INTERVENING SUICIDE THREAT
Fig. 1.1: Suicidal threat intervention steps (source: slide share.com)
Intervening suicide threats has to start with understanding frequently misunderstood issues pertaining to suicidal thought. These issues include;
- THOSE WHO THREATEN SUICIDE DON’T REALLY DO IT
The number of suicidal threats is far greater than the number of suicidal acts and most such threats are not followed by an actual suicide. But attempted or completed suicides are often preceded by one or more suicidal threats, so each threat has to be taken seriously. Research indicates that up to 80% of suicidal people signal their intentions to others, in the hope that the signal will be recognized as a cry for help. These signals often include making a joke or threat about suicide or making a reference to being dead. If we do take them seriously and ask them if they mean what they are saying, the worst that can happen is we will learn that they really were joking. Not asking could result in a far worse outcome.

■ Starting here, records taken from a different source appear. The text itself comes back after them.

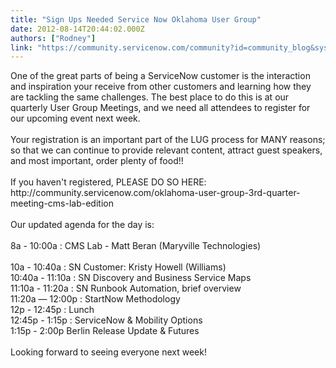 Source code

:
 ```yaml
---
title: "Sign Ups Needed Service Now Oklahoma User Group"
date: 2012-08-14T20:44:02.000Z
authors: ["Rodney"]
link: "https://community.servicenow.com/community?id=community_blog&sys_id=cb6d2e29dbd0dbc01dcaf3231f9619a3"
---
```

<p>One of the great parts of being a ServiceNow customer is the interaction and inspiration your receive from other customers and learning how they are tackling the same challenges. The best place to do this is at our quarterly User Group Meetings, and we need all attendees to register for our upcoming event next week.<br /><br />Your registration is an important part of the LUG process for MANY reasons; so that we can continue to provide relevant content, attract guest speakers, and most important, order plenty of food!!<br /><br />If you haven't registered, PLEASE DO SO HERE: http://community.servicenow.com/oklahoma-user-group-3rd-quarter-meeting-cms-lab-edition<br /><br />Our updated agenda for the day is:<br /><br />8a - 10:00a : CMS Lab - Matt Beran (Maryville Technologies)<br /><br />10a - 10:40a : SN Customer: Kristy Howell (Williams)<br />10:40a - 11:10a : SN Discovery and Business Service Maps<br />11:10a - 11:20a : SN Runbook Automation, brief overview<br />11:20a — 12:00p : StartNow Methodology<br />12p - 12:45p : Lunch<br />12:45p - 1:15p : ServiceNow &amp; Mobility Options<br />1:15p - 2:00p Berlin Release Update &amp; Futures<br /><br />Looking forward to seeing everyone next week!</p></p>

- DISCUSSING SUICIDE WILL IMPEL THE PERSON TO DO IT
Well-meaning friends, family members, first responders, and even some clinicians may avoid asking a subject about suicidal ideation for fear of “putting ideas in her head”. In fact, just the opposite is usually true. There is no research evidence that indicates talking to people about suicide, in the context of care, respect, and prevention increases their risk of suicidal ideation or suicidal behaviors. Research does indicate that talking openly and responsibly about suicide lets a potentially suicidal person know they do not have to be alone, that there are people who want to listen and who want to help. Most people are relieved to finally be able to talk honestly about their feelings, and this alone can reduce the risk of an attempt.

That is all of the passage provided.